視覚障害(半盲,半側空間無視)と自動車運転についての研修会を開催しました

主催

桔梗ケ原病院

【日時,開催方法,参加者】

Ⅰ.日時.2022年3月12日(土曜日) 15:00 ~ 16:00
Ⅱ.開催方法.オンラインセミナー(ZOOMによるインターネット配信)
Ⅲ.演者.園原和樹(桔梗ケ原病院 病院長)

【案内】

脳血管障害(脳梗塞,脳出血など)の後遺症の中で,視覚に関連した症状として半盲と半側空間無視があります。半盲と半側空間無視はいずれか一方の症状が単独に出現する場合と、2つの症状が同時に出現する場合があり、リハビリテーションの現場では半盲と半側空間無視の鑑別が困難なケースを経験します。
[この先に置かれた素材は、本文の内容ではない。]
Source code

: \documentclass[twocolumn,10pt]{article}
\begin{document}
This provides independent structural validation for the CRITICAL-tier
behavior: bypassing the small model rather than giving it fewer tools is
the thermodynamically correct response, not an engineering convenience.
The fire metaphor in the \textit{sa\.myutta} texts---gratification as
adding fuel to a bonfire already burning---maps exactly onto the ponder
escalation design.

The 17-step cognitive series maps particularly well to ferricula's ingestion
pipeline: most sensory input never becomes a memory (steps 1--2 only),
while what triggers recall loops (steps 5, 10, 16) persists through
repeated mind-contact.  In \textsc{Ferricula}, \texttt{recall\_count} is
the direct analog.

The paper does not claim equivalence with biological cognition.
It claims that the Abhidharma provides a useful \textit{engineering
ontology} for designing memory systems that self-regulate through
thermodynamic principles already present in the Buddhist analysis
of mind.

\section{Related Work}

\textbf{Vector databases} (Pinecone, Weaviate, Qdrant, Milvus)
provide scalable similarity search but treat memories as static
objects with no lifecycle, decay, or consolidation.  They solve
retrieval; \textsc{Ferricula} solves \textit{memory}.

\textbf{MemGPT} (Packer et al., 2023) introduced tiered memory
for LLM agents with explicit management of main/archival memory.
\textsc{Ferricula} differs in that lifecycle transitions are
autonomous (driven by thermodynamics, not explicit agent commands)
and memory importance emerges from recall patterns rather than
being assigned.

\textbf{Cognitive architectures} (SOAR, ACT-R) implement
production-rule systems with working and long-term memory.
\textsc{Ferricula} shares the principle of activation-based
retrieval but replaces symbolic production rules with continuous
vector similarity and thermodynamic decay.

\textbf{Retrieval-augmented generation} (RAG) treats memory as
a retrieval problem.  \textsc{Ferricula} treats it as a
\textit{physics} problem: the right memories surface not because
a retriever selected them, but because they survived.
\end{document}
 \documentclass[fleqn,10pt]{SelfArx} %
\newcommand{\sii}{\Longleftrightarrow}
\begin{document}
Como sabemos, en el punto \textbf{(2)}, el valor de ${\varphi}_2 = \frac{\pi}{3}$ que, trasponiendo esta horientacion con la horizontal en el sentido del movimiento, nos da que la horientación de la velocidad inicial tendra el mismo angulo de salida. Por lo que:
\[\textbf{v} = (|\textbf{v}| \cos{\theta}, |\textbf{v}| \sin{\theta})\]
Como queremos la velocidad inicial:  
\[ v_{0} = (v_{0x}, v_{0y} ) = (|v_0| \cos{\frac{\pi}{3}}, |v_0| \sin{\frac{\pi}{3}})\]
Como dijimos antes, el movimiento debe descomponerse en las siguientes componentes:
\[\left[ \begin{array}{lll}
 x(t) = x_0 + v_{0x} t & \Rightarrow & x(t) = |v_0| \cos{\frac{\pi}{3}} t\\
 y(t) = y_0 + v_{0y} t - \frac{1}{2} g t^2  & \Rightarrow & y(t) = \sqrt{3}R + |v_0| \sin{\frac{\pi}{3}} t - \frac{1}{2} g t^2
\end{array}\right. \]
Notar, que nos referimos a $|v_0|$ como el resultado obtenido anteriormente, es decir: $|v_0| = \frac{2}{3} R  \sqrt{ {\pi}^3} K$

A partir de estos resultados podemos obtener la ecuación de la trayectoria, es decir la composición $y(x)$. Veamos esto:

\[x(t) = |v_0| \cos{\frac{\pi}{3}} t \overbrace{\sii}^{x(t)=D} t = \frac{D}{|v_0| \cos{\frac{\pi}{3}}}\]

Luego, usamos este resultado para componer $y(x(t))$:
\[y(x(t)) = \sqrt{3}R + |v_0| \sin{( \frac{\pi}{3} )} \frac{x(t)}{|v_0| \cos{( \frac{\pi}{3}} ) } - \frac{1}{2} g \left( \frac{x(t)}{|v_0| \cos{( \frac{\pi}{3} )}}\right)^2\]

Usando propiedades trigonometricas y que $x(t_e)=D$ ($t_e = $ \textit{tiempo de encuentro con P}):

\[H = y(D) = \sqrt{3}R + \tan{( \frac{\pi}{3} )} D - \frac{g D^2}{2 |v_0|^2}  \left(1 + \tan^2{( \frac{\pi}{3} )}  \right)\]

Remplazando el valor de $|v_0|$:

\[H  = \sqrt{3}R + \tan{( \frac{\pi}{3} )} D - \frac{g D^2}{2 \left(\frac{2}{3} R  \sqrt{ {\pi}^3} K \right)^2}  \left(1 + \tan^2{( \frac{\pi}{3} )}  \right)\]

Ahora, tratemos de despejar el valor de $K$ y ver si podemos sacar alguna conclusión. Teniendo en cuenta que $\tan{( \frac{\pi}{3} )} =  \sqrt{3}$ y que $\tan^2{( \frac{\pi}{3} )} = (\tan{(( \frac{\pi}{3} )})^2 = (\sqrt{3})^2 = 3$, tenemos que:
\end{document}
また、過去の報告では半盲と半側空間無視は運転能力に影響することが指摘されていますが、現在の道路交通法では半盲と半側空間無視に関する明確な基準はありません。2022年に長野県障がい者運転支援連絡会では、半盲患者の運転適性の評価についての意見交換を、医療機関・指定教習所協会・公安委員会の3者で行うことを計画しています。

今必要とされていること、それは運転支援の現場において視覚障害に関する情報共有を行うことです。そこで、桔梗ケ原病院では「視野障害(半盲,半側空間無視)と自動車運転についての研修会」を開催することにいたしました。
研修会当日は、半盲と半側側空間無視の(1)特徴(症状,注意点,鑑別のポイント),(2)自動車運転に対する影響についてお話いたします。脳血管障害者の運転支援に携わるみなさまの参加をお待ちしております。

【テーマ】

Ⅰ.半盲・半側空間無視の特徴について
Ⅱ.半側空間無視と自動車運転
Ⅲ.半盲と自動車運転

半盲レビュー「The Impact of Visual Field Loss on Driving Skills: A Systematic Narrative Review(Pattersonら2019)」紹介あり

【終了後のコメント】

新型コロナウィルス感染症の影響を考えて,オンライン形式による研修会を実施しました。61名と長野県内の多くの運転支援を支えるみなさんの参加をいただきまして、誠にありがとうございました。

半盲と半側空間無視は、道路交通法における明確な基準がなく、脳血管障害者の運転支援を行う際の課題となっています。この研修会を通じて、参加者のみなさんが視野障害と自動車運転の理解を深め,明日の半盲患者の運転適性の評価を考える基礎となれば幸いです。